Input data |
--*--

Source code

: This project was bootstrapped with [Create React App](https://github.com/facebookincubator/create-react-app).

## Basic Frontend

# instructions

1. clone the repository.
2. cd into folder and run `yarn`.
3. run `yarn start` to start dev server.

--*--

Task description | Show me each line of the listing above with "yarn" in it.

Response to the task |
2. cd into folder and run `yarn`.
3. run `yarn start` to start dev server.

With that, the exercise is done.